━━ Data ━━
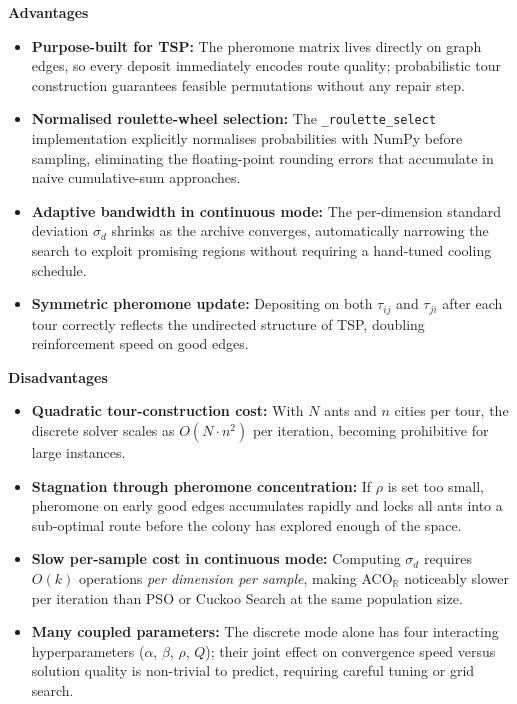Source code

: \textbf{Advantages}

\begin{itemize}
  \item \textbf{Purpose-built for TSP:} The pheromone matrix lives directly on graph edges,
        so every deposit immediately encodes route quality; probabilistic tour construction
        guarantees feasible permutations without any repair step.
  \item \textbf{Normalised roulette-wheel selection:} The \texttt{\_roulette\_select}
        implementation explicitly normalises probabilities with NumPy before sampling,
        eliminating the floating-point rounding errors that accumulate in naive cumulative-sum
        approaches.
  \item \textbf{Adaptive bandwidth in continuous mode:} The per-dimension standard deviation
        $\sigma_d$ shrinks as the archive converges, automatically narrowing the search to
        exploit promising regions without requiring a hand-tuned cooling schedule.
  \item \textbf{Symmetric pheromone update:} Depositing on both $\tau_{ij}$ and $\tau_{ji}$
        after each tour correctly reflects the undirected structure of TSP, doubling
        reinforcement speed on good edges.
\end{itemize}

\textbf{Disadvantages}

\begin{itemize}
  \item \textbf{Quadratic tour-construction cost:} With $N$ ants and $n$ cities per tour, the
        discrete solver scales as $O(N\cdot n^2)$ per iteration, becoming prohibitive for
        large instances.
  \item \textbf{Stagnation through pheromone concentration:} If $\rho$ is set too small,
        pheromone on early good edges accumulates rapidly and locks all ants into a sub-optimal
        route before the colony has explored enough of the space.
  \item \textbf{Slow per-sample cost in continuous mode:} Computing $\sigma_d$ requires
        $O(k)$ operations \emph{per dimension per sample}, making ACO$_\mathbb{R}$ noticeably
        slower per iteration than PSO or Cuckoo Search at the same population size.
  \item \textbf{Many coupled parameters:} The discrete mode alone has four interacting
        hyperparameters ($\alpha$, $\beta$, $\rho$, $Q$); their joint effect on convergence
        speed versus solution quality is non-trivial to predict, requiring careful tuning or
        grid search.
\end{itemize}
━━━
Task to carry out: Please give again the lines above between the line holding "Depositing on both" and the line holding "large instances.", inclusive, exactly as they are and with nothing added.

Exercise output:
  \item \textbf{Symmetric pheromone update:} Depositing on both $\tau_{ij}$ and $\tau_{ji}$
        after each tour correctly reflects the undirected structure of TSP, doubling
        reinforcement speed on good edges.
\end{itemize}

\textbf{Disadvantages}

\begin{itemize}
  \item \textbf{Quadratic tour-construction cost:} With $N$ ants and $n$ cities per tour, the
        discrete solver scales as $O(N\cdot n^2)$ per iteration, becoming prohibitive for
        large instances.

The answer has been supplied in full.